Theisen sits is aghast. He doesn't know what to say He turns his face forward to look out the front of the aircraft. There below him in plain sight as it has been for many minutes (had he been paying attention), sits Athens ablaze in the light of a setting sun.

In the seminar I sit, listening to Art Thiesen finish his story. He says, "It took a blind, deaf and mute person, to communicate to this arrogant all-seeing pilot, in a way that I could see the beauty of what was there all along and in a way that I could hear."

What am I doing with the equipment (talents, eyes, ears, legs, feet, brain, voice, etc.) that is mine to use on this journey?

Saturday evening. October 2, 2010. A short while later. Egypt Air flight 778.

My face is against the plexiglass. Below, the coastline of Greece defines the Aegean Sea. Athens' lights glow brightly outside my window. On this course Cairo is not long off. I sit quietly staring. "You know," I say to myself again, "I could be watching the in-flight movie right now." A whisper offers, "But why?"

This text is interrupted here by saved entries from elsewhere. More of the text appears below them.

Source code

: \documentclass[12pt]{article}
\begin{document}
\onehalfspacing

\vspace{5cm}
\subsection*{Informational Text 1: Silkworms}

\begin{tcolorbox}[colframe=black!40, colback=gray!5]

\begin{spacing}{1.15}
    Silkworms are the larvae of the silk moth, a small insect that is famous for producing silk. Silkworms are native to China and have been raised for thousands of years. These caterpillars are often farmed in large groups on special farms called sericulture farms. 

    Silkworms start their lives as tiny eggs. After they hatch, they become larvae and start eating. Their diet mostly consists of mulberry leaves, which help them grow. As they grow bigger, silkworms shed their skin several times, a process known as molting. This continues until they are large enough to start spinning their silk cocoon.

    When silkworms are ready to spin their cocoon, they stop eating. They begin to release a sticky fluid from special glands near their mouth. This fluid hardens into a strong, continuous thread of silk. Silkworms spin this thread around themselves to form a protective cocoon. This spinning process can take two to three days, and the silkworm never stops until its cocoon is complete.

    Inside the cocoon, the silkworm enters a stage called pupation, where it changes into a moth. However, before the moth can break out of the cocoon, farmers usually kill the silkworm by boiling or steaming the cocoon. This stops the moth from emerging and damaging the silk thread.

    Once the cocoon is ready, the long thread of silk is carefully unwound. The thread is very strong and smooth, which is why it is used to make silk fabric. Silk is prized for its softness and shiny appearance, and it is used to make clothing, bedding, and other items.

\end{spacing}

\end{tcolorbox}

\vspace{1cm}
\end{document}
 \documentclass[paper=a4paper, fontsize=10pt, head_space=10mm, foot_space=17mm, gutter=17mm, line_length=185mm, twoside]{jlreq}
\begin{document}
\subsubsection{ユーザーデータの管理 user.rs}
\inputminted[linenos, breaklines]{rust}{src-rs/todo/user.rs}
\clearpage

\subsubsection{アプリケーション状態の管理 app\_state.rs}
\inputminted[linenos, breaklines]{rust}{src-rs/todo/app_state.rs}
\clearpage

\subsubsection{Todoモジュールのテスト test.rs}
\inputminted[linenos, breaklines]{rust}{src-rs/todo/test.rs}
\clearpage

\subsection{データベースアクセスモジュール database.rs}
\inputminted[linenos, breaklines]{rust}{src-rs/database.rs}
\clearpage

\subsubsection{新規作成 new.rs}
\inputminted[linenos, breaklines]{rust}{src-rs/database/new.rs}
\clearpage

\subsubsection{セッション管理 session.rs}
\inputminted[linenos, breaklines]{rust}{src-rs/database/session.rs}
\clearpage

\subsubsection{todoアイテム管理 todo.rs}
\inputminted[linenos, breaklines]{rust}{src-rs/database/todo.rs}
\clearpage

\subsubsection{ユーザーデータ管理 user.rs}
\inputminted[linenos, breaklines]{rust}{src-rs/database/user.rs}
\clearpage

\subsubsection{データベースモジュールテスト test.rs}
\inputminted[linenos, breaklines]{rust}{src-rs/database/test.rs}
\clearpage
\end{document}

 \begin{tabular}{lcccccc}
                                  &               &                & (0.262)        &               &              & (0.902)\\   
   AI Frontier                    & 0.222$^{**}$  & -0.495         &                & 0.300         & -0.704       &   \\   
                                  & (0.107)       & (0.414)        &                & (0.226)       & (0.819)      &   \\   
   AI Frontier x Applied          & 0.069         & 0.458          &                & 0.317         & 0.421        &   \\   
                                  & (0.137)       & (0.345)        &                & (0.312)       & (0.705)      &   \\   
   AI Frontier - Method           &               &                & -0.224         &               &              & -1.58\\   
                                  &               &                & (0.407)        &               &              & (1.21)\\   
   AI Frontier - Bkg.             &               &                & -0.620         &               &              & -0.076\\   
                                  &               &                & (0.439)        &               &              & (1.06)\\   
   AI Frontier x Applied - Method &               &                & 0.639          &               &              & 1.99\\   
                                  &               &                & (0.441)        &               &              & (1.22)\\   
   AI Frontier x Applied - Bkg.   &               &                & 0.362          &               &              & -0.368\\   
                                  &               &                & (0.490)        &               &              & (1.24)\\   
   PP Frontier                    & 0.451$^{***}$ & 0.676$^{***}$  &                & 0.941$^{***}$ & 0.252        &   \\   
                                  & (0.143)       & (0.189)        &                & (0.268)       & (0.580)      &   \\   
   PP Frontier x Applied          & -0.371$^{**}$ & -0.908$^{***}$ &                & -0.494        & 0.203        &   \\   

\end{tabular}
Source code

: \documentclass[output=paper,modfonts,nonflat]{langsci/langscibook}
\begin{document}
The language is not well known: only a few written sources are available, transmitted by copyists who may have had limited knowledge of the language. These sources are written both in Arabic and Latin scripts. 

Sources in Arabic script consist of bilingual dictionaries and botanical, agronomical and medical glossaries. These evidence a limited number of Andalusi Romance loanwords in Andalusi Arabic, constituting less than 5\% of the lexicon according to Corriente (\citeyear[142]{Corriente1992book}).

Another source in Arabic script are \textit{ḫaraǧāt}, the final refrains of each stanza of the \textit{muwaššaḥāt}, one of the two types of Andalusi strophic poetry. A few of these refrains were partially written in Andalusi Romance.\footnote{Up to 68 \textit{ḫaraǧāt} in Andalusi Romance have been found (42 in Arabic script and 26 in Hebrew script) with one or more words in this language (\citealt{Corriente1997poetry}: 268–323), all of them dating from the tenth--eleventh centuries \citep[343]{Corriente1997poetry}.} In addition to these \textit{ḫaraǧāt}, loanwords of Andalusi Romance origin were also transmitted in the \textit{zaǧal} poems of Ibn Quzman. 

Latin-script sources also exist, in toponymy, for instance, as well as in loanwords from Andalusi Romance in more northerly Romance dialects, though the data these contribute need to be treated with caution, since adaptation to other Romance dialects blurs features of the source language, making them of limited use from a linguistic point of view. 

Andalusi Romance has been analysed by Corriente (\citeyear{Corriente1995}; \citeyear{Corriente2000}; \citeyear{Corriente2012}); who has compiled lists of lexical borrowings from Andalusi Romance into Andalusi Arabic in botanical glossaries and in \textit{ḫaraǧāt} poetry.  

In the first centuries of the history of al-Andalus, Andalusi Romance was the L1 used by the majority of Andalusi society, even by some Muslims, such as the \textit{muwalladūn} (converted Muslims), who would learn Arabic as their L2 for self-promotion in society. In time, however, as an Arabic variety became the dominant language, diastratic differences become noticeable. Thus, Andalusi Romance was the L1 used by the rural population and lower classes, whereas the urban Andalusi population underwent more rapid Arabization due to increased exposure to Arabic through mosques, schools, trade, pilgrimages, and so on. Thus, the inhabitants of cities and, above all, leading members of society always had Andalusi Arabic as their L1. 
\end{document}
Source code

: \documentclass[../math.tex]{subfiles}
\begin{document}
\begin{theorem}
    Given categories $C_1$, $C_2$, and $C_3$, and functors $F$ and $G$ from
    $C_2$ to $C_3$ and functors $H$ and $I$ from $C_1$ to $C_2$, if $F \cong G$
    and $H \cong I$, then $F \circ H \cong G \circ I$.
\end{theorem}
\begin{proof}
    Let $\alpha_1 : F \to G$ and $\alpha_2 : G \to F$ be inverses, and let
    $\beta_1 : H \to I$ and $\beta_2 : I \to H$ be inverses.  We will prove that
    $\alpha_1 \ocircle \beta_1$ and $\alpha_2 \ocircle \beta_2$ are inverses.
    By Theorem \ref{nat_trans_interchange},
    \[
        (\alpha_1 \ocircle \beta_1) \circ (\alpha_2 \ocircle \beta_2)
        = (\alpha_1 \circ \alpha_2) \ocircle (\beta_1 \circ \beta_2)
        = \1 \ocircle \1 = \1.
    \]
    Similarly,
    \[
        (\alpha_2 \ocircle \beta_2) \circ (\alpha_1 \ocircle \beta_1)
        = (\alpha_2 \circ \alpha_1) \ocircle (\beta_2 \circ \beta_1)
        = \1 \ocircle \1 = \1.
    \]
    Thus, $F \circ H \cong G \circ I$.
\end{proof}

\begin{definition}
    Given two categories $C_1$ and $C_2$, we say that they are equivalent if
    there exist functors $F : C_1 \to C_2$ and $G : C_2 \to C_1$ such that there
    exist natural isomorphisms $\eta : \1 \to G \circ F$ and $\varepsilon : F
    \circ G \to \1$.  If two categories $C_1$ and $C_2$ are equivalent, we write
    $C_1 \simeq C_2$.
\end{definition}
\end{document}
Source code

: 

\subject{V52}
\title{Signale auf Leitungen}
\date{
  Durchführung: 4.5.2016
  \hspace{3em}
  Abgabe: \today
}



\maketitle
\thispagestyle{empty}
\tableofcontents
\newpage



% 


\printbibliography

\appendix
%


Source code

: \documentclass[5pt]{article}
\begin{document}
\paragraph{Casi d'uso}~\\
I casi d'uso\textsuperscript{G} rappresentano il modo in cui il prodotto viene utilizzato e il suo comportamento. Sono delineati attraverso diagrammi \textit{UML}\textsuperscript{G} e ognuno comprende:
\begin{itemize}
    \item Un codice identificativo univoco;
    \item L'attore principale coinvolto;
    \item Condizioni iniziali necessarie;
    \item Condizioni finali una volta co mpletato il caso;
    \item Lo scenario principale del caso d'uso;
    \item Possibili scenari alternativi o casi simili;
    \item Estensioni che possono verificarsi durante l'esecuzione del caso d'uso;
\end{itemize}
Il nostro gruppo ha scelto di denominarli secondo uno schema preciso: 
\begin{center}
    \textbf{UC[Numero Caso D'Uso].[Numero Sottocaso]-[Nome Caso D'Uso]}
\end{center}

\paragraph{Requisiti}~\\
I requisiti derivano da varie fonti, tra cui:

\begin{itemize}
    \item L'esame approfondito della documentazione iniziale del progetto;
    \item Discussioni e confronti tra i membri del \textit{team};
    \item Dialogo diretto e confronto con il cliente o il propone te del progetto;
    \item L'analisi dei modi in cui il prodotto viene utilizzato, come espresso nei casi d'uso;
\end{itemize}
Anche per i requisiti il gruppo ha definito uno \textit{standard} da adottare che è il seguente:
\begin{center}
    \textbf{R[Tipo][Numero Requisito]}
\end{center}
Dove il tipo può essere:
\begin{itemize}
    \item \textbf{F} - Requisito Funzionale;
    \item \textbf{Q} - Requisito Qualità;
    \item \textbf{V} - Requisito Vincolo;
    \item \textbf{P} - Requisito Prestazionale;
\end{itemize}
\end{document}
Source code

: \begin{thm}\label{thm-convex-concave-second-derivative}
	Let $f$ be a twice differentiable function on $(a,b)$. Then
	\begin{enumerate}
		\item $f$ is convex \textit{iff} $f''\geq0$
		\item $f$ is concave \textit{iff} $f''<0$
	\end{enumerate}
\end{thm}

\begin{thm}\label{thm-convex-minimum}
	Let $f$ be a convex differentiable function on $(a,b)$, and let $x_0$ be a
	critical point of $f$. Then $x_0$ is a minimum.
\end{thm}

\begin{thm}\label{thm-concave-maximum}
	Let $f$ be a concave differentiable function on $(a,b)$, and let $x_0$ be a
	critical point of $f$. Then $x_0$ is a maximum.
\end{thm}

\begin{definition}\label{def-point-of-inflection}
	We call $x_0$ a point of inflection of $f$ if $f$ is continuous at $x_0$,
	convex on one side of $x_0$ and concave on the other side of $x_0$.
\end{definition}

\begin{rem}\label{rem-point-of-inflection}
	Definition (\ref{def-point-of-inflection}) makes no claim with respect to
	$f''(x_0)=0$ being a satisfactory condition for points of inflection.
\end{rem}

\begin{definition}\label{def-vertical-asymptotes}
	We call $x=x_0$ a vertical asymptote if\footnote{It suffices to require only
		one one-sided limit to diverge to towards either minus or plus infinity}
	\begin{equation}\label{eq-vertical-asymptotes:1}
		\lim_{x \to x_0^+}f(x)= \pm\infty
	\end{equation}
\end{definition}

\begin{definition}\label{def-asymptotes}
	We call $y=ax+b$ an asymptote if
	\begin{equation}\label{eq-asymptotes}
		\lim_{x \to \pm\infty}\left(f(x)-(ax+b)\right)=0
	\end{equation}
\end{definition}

"Who are you without your toys? Are you paying attention? Do you care for and take care of yourself -really? When all becomes silent, can you tolerate the sound of your own thoughts?" I sat speechless. Holding me in his steely gaze, Papi persisted, "I asked you a question. Where is your answer? We have become addicted to toys and outcomes. Discipline and integrity, imagination and artistry, service and seeing what is there to be seen - we better watch out or these will become lost or totally compromised. And if that happens-we're screwed."